The Community of Madrid is considering filing an appeal with the Supreme Court against the new 2026-2030 State Housing Plan. The regional executive believes the initiative, promoted by the Ministry of Housing and Urban Agenda, infringes upon regional competencies and restricts the community's own housing policies.
Despite its criticisms, the Madrid government has confirmed it will vote in favor of the fund distribution during the Sectoral Conference held this Thursday, describing it as an act of "institutional responsibility." The state plan has a budget of up to 7 billion euros, tripling the previous program, and is set to be implemented from the second half of the year. The Community of Madrid is allocated 1.113 billion euros, making it the second region with the largest budgetary assignment, only behind Andalusia.
The new financing model stipulates that the State will cover 60% of the investment, while the autonomous communities must contribute the remaining 40%. This scheme represents a significant increase in the regional economic effort, as in previous programs, communities only financed 25% of the budget.

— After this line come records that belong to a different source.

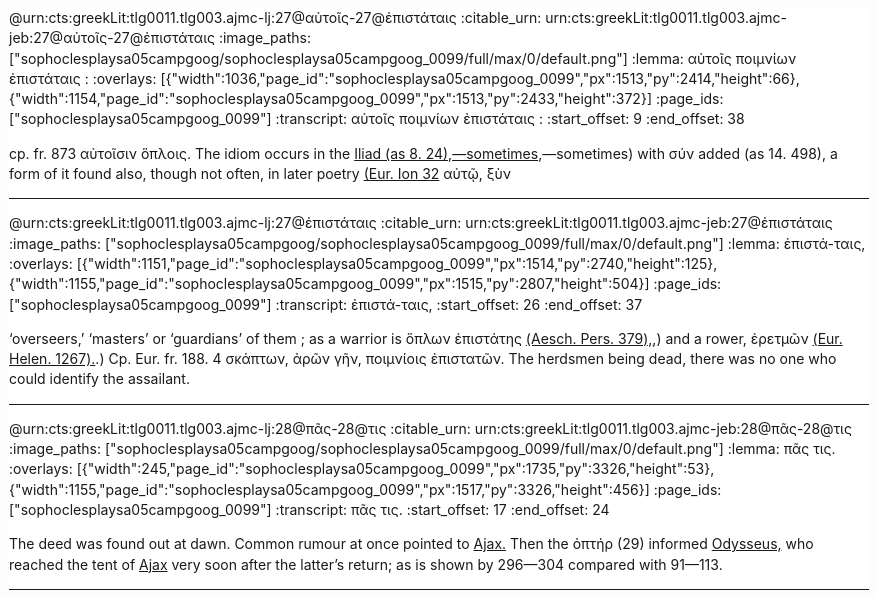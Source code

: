 
@urn:cts:greekLit:tlg0011.tlg003.ajmc-lj:27@αὐτοῖς-27@ἐπιστάταις
:citable_urn: urn:cts:greekLit:tlg0011.tlg003.ajmc-jeb:27@αὐτοῖς-27@ἐπιστάταις
:image_paths: ["sophoclesplaysa05campgoog/sophoclesplaysa05campgoog_0099/full/max/0/default.png"]
:lemma: αὐτοῖς ποιμνίων ἐπιστάταις :
:overlays: [{"width":1036,"page_id":"sophoclesplaysa05campgoog_0099","px":1513,"py":2414,"height":66},{"width":1154,"page_id":"sophoclesplaysa05campgoog_0099","px":1513,"py":2433,"height":372}]
:page_ids: ["sophoclesplaysa05campgoog_0099"]
:transcript: αὐτοῖς ποιμνίων ἐπιστάταις :
:start_offset: 9
:end_offset: 38

cp. fr. 873 αὐτοῖσιν ὅπλοις. The idiom occurs in the [Iliad (as 8. 24),—sometimes](https://scaife.perseus.org/reader/urn:cts:greekLit:tlg0012.tlg001:8.24),—sometimes) with σύν added (as 14. 498), a form of it found also, though not often, in later poetry [(Eur. Ion 32](https://scaife.perseus.org/reader/urn:cts:greekLit:tlg0006.tlg010:32) αὐτῷ, ξὺν

---


@urn:cts:greekLit:tlg0011.tlg003.ajmc-lj:27@ἐπιστάταις
:citable_urn: urn:cts:greekLit:tlg0011.tlg003.ajmc-jeb:27@ἐπιστάταις
:image_paths: ["sophoclesplaysa05campgoog/sophoclesplaysa05campgoog_0099/full/max/0/default.png"]
:lemma: ἐπιστά-ταις,
:overlays: [{"width":1151,"page_id":"sophoclesplaysa05campgoog_0099","px":1514,"py":2740,"height":125},{"width":1155,"page_id":"sophoclesplaysa05campgoog_0099","px":1515,"py":2807,"height":504}]
:page_ids: ["sophoclesplaysa05campgoog_0099"]
:transcript: ἐπιστά-ταις,
:start_offset: 26
:end_offset: 37

‘overseers,’ ‘masters’ or ‘guardians’ of them ; as a warrior is ὅπλων ἐπιστάτης [(Aesch. Pers. 379),](https://scaife.perseus.org/reader/urn:cts:greekLit:tlg0085.tlg002:379),) and a rower, ἐρετμῶν [(Eur. Helen. 1267).](https://scaife.perseus.org/reader/urn:cts:greekLit:tlg0006.tlg010:1267).) Cp. Eur. fr. 188. 4 σκάπτων, ἀρῶν γῆν, ποιμνίοις ἐπιστατῶν. The herdsmen being dead, there was no one who could identify the assailant.

---


@urn:cts:greekLit:tlg0011.tlg003.ajmc-lj:28@πᾶς-28@τις
:citable_urn: urn:cts:greekLit:tlg0011.tlg003.ajmc-jeb:28@πᾶς-28@τις
:image_paths: ["sophoclesplaysa05campgoog/sophoclesplaysa05campgoog_0099/full/max/0/default.png"]
:lemma: πᾶς τις.
:overlays: [{"width":245,"page_id":"sophoclesplaysa05campgoog_0099","px":1735,"py":3326,"height":53},{"width":1155,"page_id":"sophoclesplaysa05campgoog_0099","px":1517,"py":3326,"height":456}]
:page_ids: ["sophoclesplaysa05campgoog_0099"]
:transcript: πᾶς τις.
:start_offset: 17
:end_offset: 24

The deed was found out at dawn. Common rumour at once pointed to [Ajax.](http://www.wikidata.org/entity/Q172725) Then the ὀπτήρ (29) informed [Odysseus,](http://www.wikidata.org/entity/Q47231) who reached the tent of [Ajax](http://www.wikidata.org/entity/Q172725) very soon after the latter’s return; as is shown by 296—304 compared with 91—113.

---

The Madrid Minister of Housing, Transport, and Infrastructure, Jorge Rodrigo, strongly criticized the central government's plan, labeling it a "propaganda plan" developed "without consensus" and designed to "impose an ideological model" for housing. Rodrigo deemed the financing system "profoundly unfair," arguing that the State "only doubles" its contribution while forcing communities to "multiply theirs by five," adding that "Moncloa provides the headline and the regions provide the wallet."
One of the plan's main novelties is the permanent protection of public housing financed with state funds, a measure that the regional executive questions. The central government aims for properties built or acquired under the program to indefinitely maintain their status as protected housing to prevent de-qualification and future speculation.
The Ministry has also incorporated anti-fraud clauses, control and monitoring systems, and an annual evaluation. The budget will be allocated 40% to permanent protected housing, 30% to residential rehabilitation, and the remaining 30% to aid for young people, reduction of financial effort rates, and actions in high-demand areas.
The Community of Madrid also questions the conditionality of access to certain funds based on information exchange regarding deposits or institutional participation with the Ministry. Rodrigo described these measures as "disproportionate threats" and argued that the central government "confuses governing with colonizing competencies."
The minister criticized the plan's implementation timeline, considering it "woefully late," and warned that delays in signing agreements could prevent the full execution of some actions planned for 2026. The Community had already reserved 88 million euros for housing policies but lacks the necessary legal framework to implement them.
For its part, the Ministry, led by Isabel Rodríguez, defends that the plan maintains previous distribution criteria and seeks an agreement with all autonomous communities to address the housing access problem, particularly for young people and vulnerable groups. In territorial terms, Andalusia will receive 1.197 billion euros, followed by Madrid (1.113 billion) and Catalonia (1.015 billion).